Category 5 Cyclone Pam Pummels Vanuatu
Updated at 2:22 p.m. ET
Vanuatu's president appealed to the international community for help as his country was battered by Cyclone Pam, which slammed the tiny South Pacific archipelago early Saturday with 168 mph winds.
"I am speaking to you today with a heart that is so heavy," President Baldwin Lonsdale said in Japan, where he was attending the World Conference on Disaster Risk and Reduction. "I stand to appeal on behalf of the government and the people to give a helping hand in this disaster."
The U.N. said it was preparing to deploy emergency rapid response units to Vanuatu.
The storm ripped roofs off buildings and knocked out power, water and communications. There were unconfirmed reports of dozens of deaths, The Associated Press noted.

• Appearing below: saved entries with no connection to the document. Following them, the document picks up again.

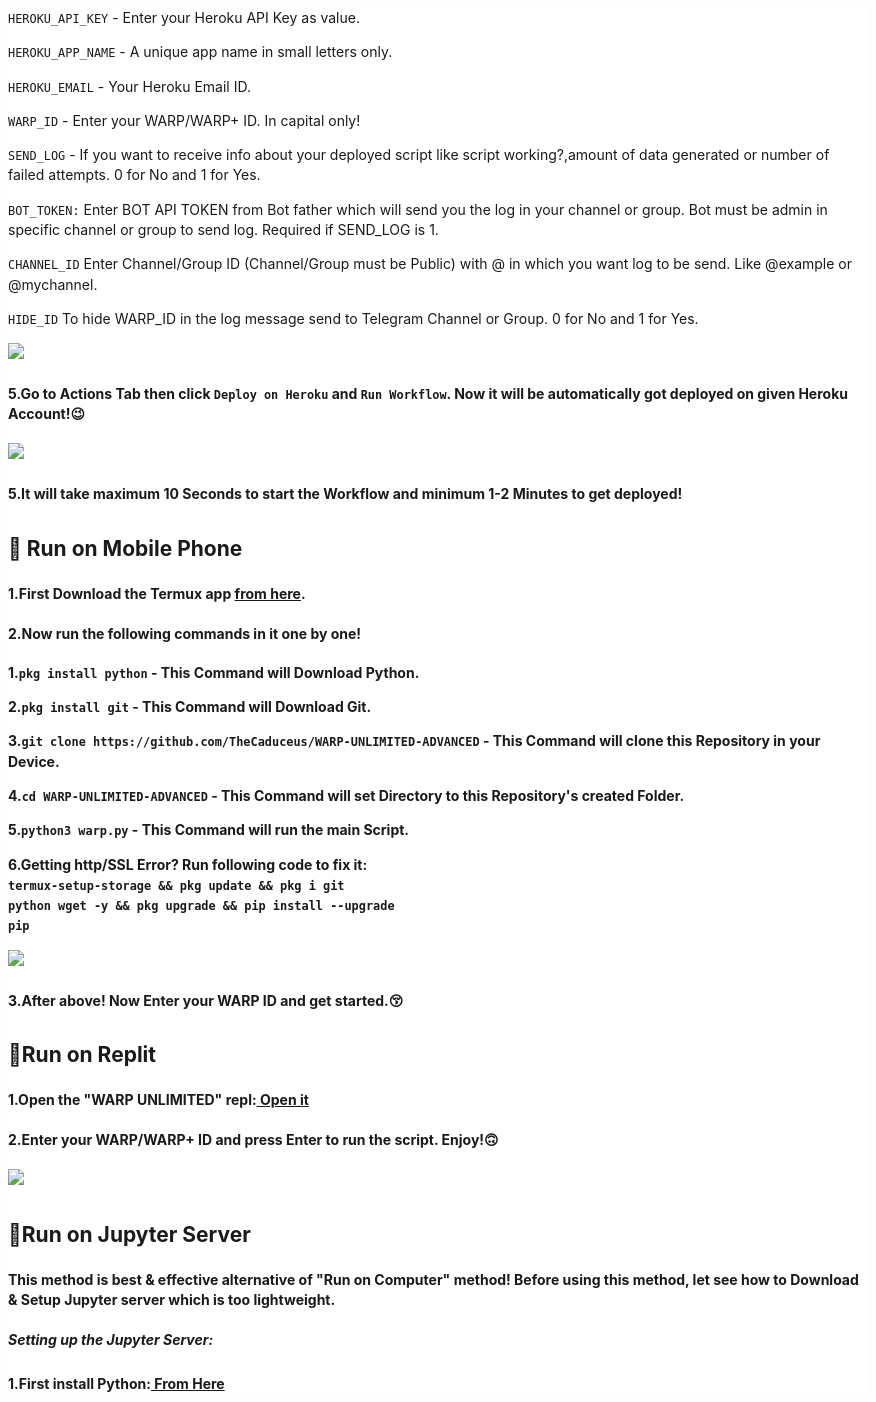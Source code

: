   <code>HEROKU_API_KEY</code> - Enter your Heroku API Key as value.<br>
  
  <code>HEROKU_APP_NAME</code> - A unique app name in small letters only.<br>
  
  <code>HEROKU_EMAIL</code> - Your Heroku Email ID.<br>
  
  <code>WARP_ID</code> - Enter your WARP/WARP+ ID. In capital only!<br>
  
  <code>SEND_LOG</code> - If you want to receive info about your deployed script like script working?,amount of data generated or number of failed attempts. 0 for No and 1 for Yes.<br>
  <p></p>
  <code>BOT_TOKEN:</code> Enter BOT API TOKEN from Bot father which will send you the log in your channel or group. Bot must be admin in specific channel or group to send log. Required if SEND_LOG is 1.<br>
  <p></p>
  <code>CHANNEL_ID</code> Enter Channel/Group ID (Channel/Group must be Public) with @ in which you want log to be send. Like @example or @mychannel.<br>
    <p></p>
    <code>HIDE_ID</code> To hide WARP_ID in the log message send to Telegram Channel or Group. 0 for No and 1 for Yes.
  </b></p>
<img src="https://user-images.githubusercontent.com/87380104/186858244-c3964eae-150f-4f4e-889a-597e792438e0.png">
<h4><b>5.Go to Actions Tab then click <code>Deploy on Heroku</code> and <code>Run Workflow</code>. Now it will be automatically got deployed on given Heroku Account!😉</b></h4>
<img src="https://user-images.githubusercontent.com/87380104/186141717-dabf5aed-3bfc-4b13-b6e3-542107d58f90.png">
<h4><b>5.It will take maximum 10 Seconds to start the Workflow and minimum 1-2 Minutes to get deployed!</b></h4>
<h2><b>📲 Run on Mobile Phone</b></h2>
<h4><b>1.First Download the Termux app <a href="https://github.com/termux/termux-app/releases">from here</a>.</b></h4>
<h4><b>2.Now run the following commands in it one by one!</b></h4>
<p><b>
  1.<code>pkg install python</code> - This Command will Download Python.<br>
  <p></p>
  2.<code>pkg install git</code> - This Command will Download Git.<br>
  <p></p>
  3.<code>git clone https://github.com/TheCaduceus/WARP-UNLIMITED-ADVANCED</code> - This Command will clone this Repository in your Device.<br>
  <p></p>
  4.<code>cd WARP-UNLIMITED-ADVANCED</code> - This Command will set Directory to this Repository's created Folder.<br>
  <p></p>
  5.<code>python3 warp.py</code> - This Command will run the main Script.<br>
  <p></p>
  
  6.Getting http/SSL Error? Run following code to fix it:<br>
  <code>termux-setup-storage && pkg update && pkg i git python wget -y && pkg upgrade && pip install --upgrade pip</code>
  <p></p>
  <img src="Img/Termux-Error-1.jpeg">
  </b></p>
  <h4><b>3.After above! Now Enter your WARP ID and get started.😚</b></h4>
<h2><b>🎲Run on Replit</b></h2>
<h4><b>1.Open the "WARP UNLIMITED" repl:<a href="https://replit.com/@TheCaduceus/WARP-UNLIMITED"> Open it</a></b></h4>
<h4><b>2.Enter your WARP/WARP+ ID and press Enter to run the script. Enjoy!🙃</b></h4>
<img src="Img/repl-1.png">
<h2><b>🧰Run on Jupyter Server</b></h2>
<h4><b>This method is best & effective alternative of "Run on Computer" method! Before using this method, let see how to Download & Setup Jupyter server which is too lightweight.</b></h4>
<h5><b>Setting up the Jupyter Server:</b></h5>
<h4><b>1.First install Python:<a href="https://www.python.org/downloads/" alt="Download Python"> From Here</a></b></h4>
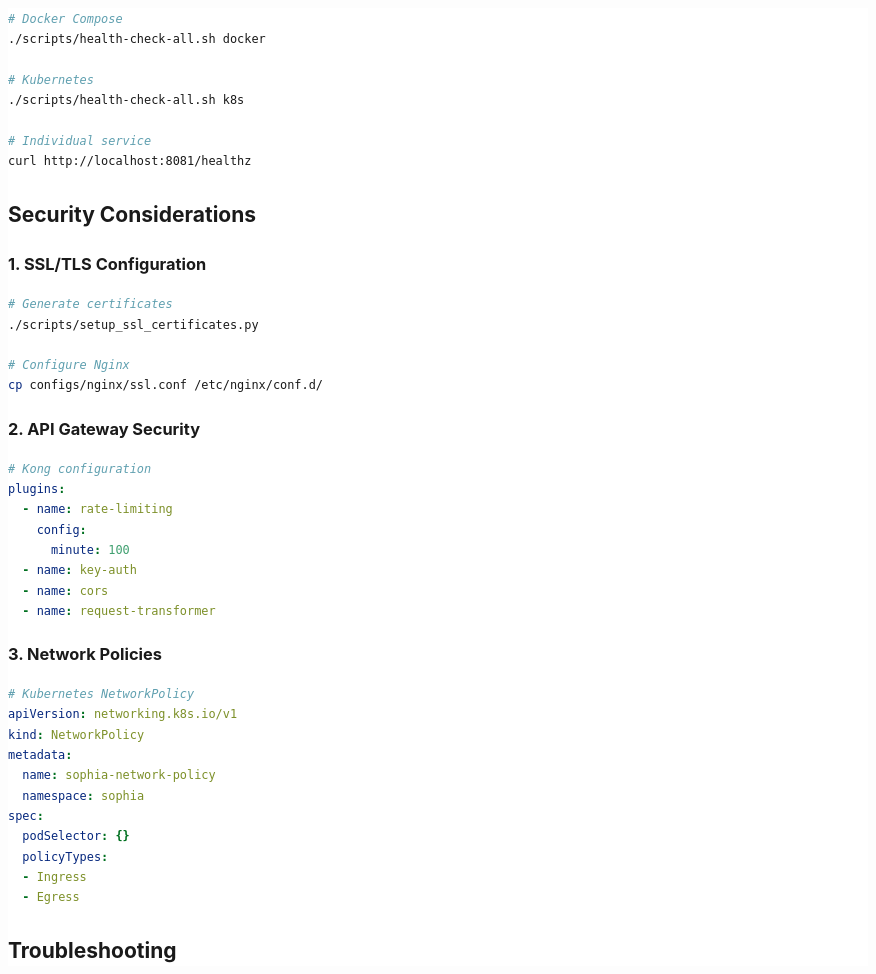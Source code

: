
 ```bash
# Docker Compose
./scripts/health-check-all.sh docker

# Kubernetes
./scripts/health-check-all.sh k8s

# Individual service
curl http://localhost:8081/healthz
```

## Security Considerations

### 1. SSL/TLS Configuration

```bash
# Generate certificates
./scripts/setup_ssl_certificates.py

# Configure Nginx
cp configs/nginx/ssl.conf /etc/nginx/conf.d/
```

### 2. API Gateway Security

```yaml
# Kong configuration
plugins:
  - name: rate-limiting
    config:
      minute: 100
  - name: key-auth
  - name: cors
  - name: request-transformer
```

### 3. Network Policies

```yaml
# Kubernetes NetworkPolicy
apiVersion: networking.k8s.io/v1
kind: NetworkPolicy
metadata:
  name: sophia-network-policy
  namespace: sophia
spec:
  podSelector: {}
  policyTypes:
  - Ingress
  - Egress
```

## Troubleshooting
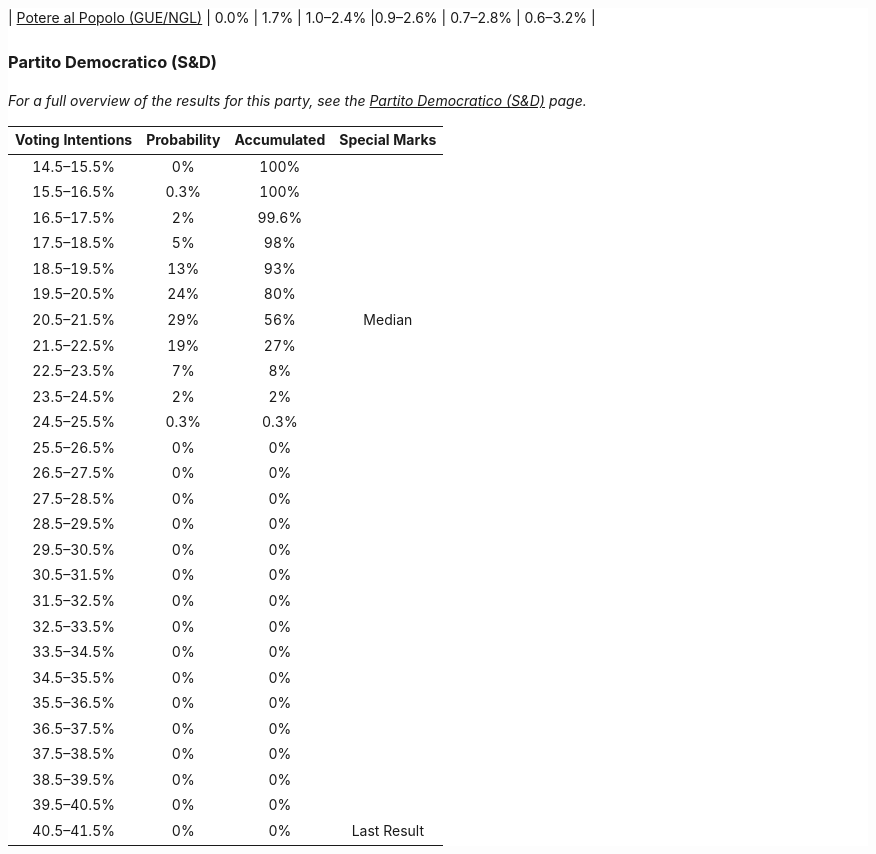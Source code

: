 | <a href="#potere-al-popolo-(gue/ngl)">Potere al Popolo (GUE/NGL)</a> | 0.0% | 1.7% | 1.0–2.4% |0.9–2.6% | 0.7–2.8% | 0.6–3.2% |

### Partito Democratico (S&D)

*For a full overview of the results for this party, see the [Partito Democratico (S&D)](party-partitodemocraticosd.html) page.*

| Voting Intentions | Probability | Accumulated | Special Marks |
|:-----------------:|:-----------:|:-----------:|:-------------:|
| 14.5–15.5% | 0% | 100% |  |
| 15.5–16.5% | 0.3% | 100% |  |
| 16.5–17.5% | 2% | 99.6% |  |
| 17.5–18.5% | 5% | 98% |  |
| 18.5–19.5% | 13% | 93% |  |
| 19.5–20.5% | 24% | 80% |  |
| 20.5–21.5% | 29% | 56% | Median |
| 21.5–22.5% | 19% | 27% |  |
| 22.5–23.5% | 7% | 8% |  |
| 23.5–24.5% | 2% | 2% |  |
| 24.5–25.5% | 0.3% | 0.3% |  |
| 25.5–26.5% | 0% | 0% |  |
| 26.5–27.5% | 0% | 0% |  |
| 27.5–28.5% | 0% | 0% |  |
| 28.5–29.5% | 0% | 0% |  |
| 29.5–30.5% | 0% | 0% |  |
| 30.5–31.5% | 0% | 0% |  |
| 31.5–32.5% | 0% | 0% |  |
| 32.5–33.5% | 0% | 0% |  |
| 33.5–34.5% | 0% | 0% |  |
| 34.5–35.5% | 0% | 0% |  |
| 35.5–36.5% | 0% | 0% |  |
| 36.5–37.5% | 0% | 0% |  |
| 37.5–38.5% | 0% | 0% |  |
| 38.5–39.5% | 0% | 0% |  |
| 39.5–40.5% | 0% | 0% |  |
| 40.5–41.5% | 0% | 0% | Last Result |
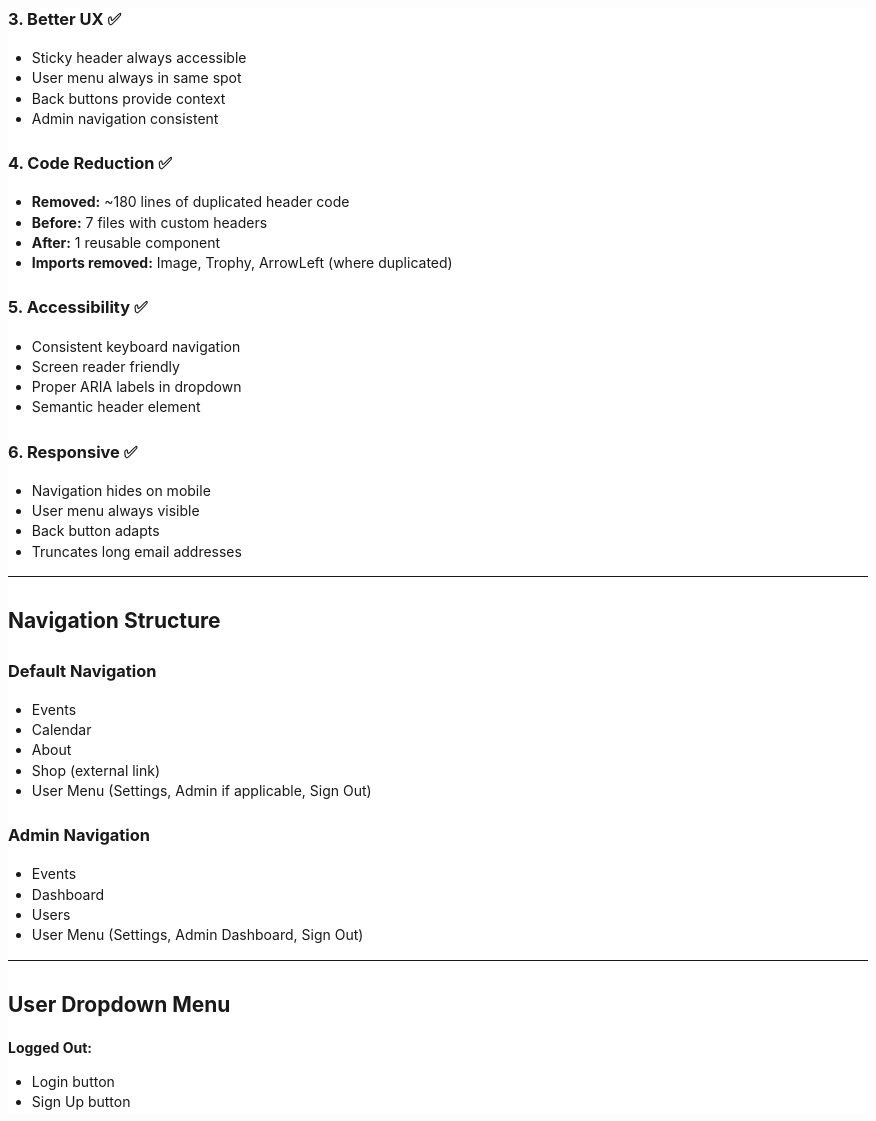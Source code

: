 ### 3. **Better UX** ✅
- Sticky header always accessible
- User menu always in same spot
- Back buttons provide context
- Admin navigation consistent

### 4. **Code Reduction** ✅
- **Removed:** ~180 lines of duplicated header code
- **Before:** 7 files with custom headers
- **After:** 1 reusable component
- **Imports removed:** Image, Trophy, ArrowLeft (where duplicated)

### 5. **Accessibility** ✅
- Consistent keyboard navigation
- Screen reader friendly
- Proper ARIA labels in dropdown
- Semantic header element

### 6. **Responsive** ✅
- Navigation hides on mobile
- User menu always visible
- Back button adapts
- Truncates long email addresses

---

## Navigation Structure

### Default Navigation
- Events
- Calendar
- About
- Shop (external link)
- User Menu (Settings, Admin if applicable, Sign Out)

### Admin Navigation
- Events
- Dashboard
- Users
- User Menu (Settings, Admin Dashboard, Sign Out)

---

## User Dropdown Menu

**Logged Out:**
- Login button
- Sign Up button
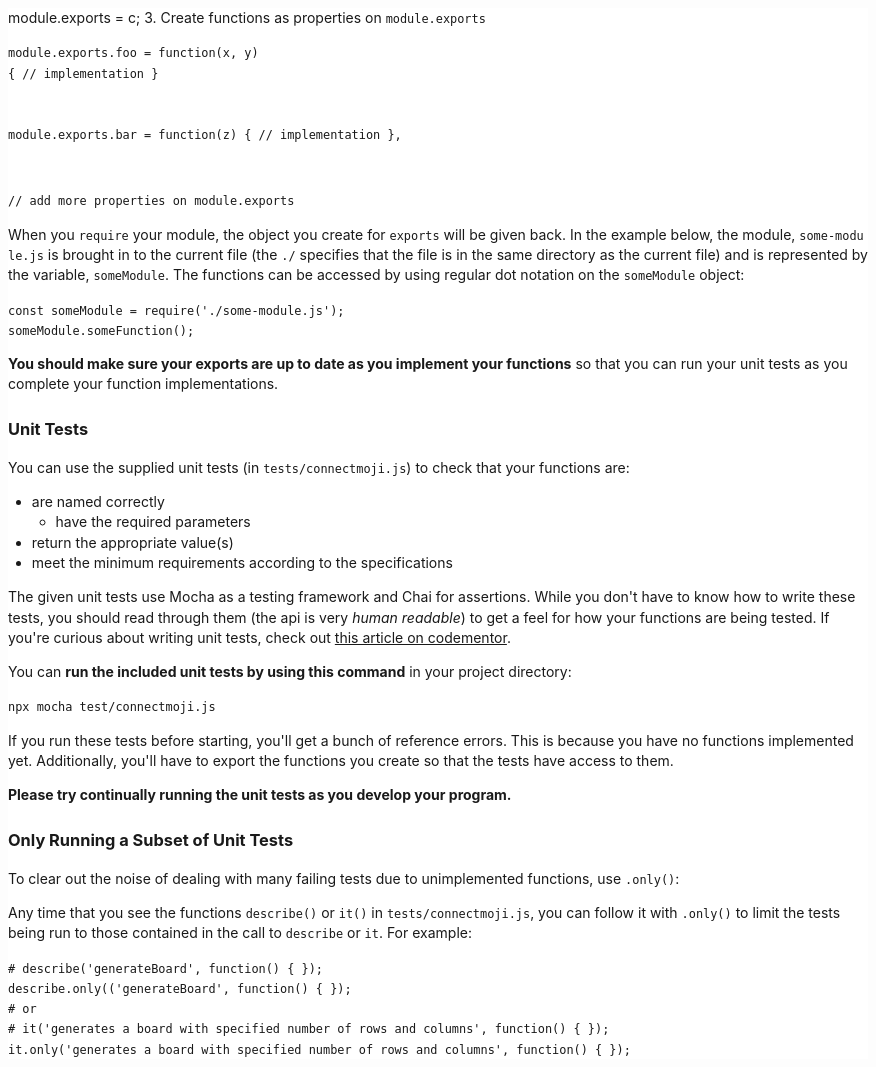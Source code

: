    module.exports = c;
</code></pre>
3. Create functions as properties on `module.exports`
	<pre><code data-trim contenteditable>module.exports.foo = function(x, y) {
       // implementation
   }
    
   module.exports.bar = function(z) {
       // implementation
   },
    
   // add more properties on module.exports
</code></pre>

When you `require` your module, the object you create for `exports` will be given back. In the example below, the module, `some-module.js` is brought in to the current file (the `./` specifies that the file is in the same directory as the current file) and is represented by the variable, `someModule`. The functions can be accessed by using regular dot notation on the `someModule` object:

<pre><code data-trim contenteditable>const someModule = require('./some-module.js');
someModule.someFunction();
</code></pre>

__You should make sure your exports are up to date as you implement your functions__ so that you can run your unit tests as you complete your function implementations.
		
### Unit Tests

You can use the supplied unit tests (in `tests/connectmoji.js`) to check that your functions are:

* are named correctly
    * have the required parameters
* return the appropriate value(s) 
* meet the minimum requirements according to the specifications 

The given unit tests use Mocha as a testing framework and Chai for assertions. While you don't have to know how to write these tests, you should read through them (the api is very _human readable_) to get a feel for how your functions are being tested. If you're curious about writing unit tests, check out [this article on codementor](https://www.codementor.io/nodejs/tutorial/unit-testing-nodejs-tdd-mocha-sinon). 

You can __run the included unit tests by using this command__ in your project directory:

`npx mocha test/connectmoji.js`

If you run these tests before starting, you'll get a bunch of reference errors. This is because you have no functions implemented yet. Additionally, you'll have to export the functions you create so that the tests have access to them.

__Please try continually running the unit tests as you develop your program.__ 

### Only Running a Subset of Unit Tests

To clear out the noise of dealing with many failing tests due to unimplemented functions, use `.only()`:

Any time that you see the functions `describe()` or `it()` in `tests/connectmoji.js`, you can follow it with `.only()` to limit the tests being run to those contained in the call to `describe` or `it`. For example:
```
# describe('generateBoard', function() { });
describe.only(('generateBoard', function() { });
# or
# it('generates a board with specified number of rows and columns', function() { });
it.only('generates a board with specified number of rows and columns', function() { });
```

Chloe Morrison, a World Vision emergency communications officer in Vanuatu's capital, Port Vila, told the AP the lack of communications has made accounting for the group's staff difficult.
"I can say that for anybody who wasn't in a secure shelter last night, it would have been a very, very tough time for them," she said.
Alice Clements, communications specialist for the relief agency UNICEF Pacific, described a scene of "absolute devastation" in Port Vila. She says she spent the night under her bathroom sink, "terrified."
"It really, really, really hit hard with an unbelievable force that had everyone running for shelter whereever they could, if they were lucky enough to have shelter," Clements told NPR.
The cyclone made an unexpected westward change of course, to land a direct hit on Vanuatu, AP reports.
Most of Vanuatu's structures are built of lightweight material such as bamboo and designed to withstand earthquakes, but not cyclones, Clements says. Pam was one of the strongest cyclones in Vanuatu's recorded history, she says.
Clement said 8-meter swells pounded the seawall in Port Vila.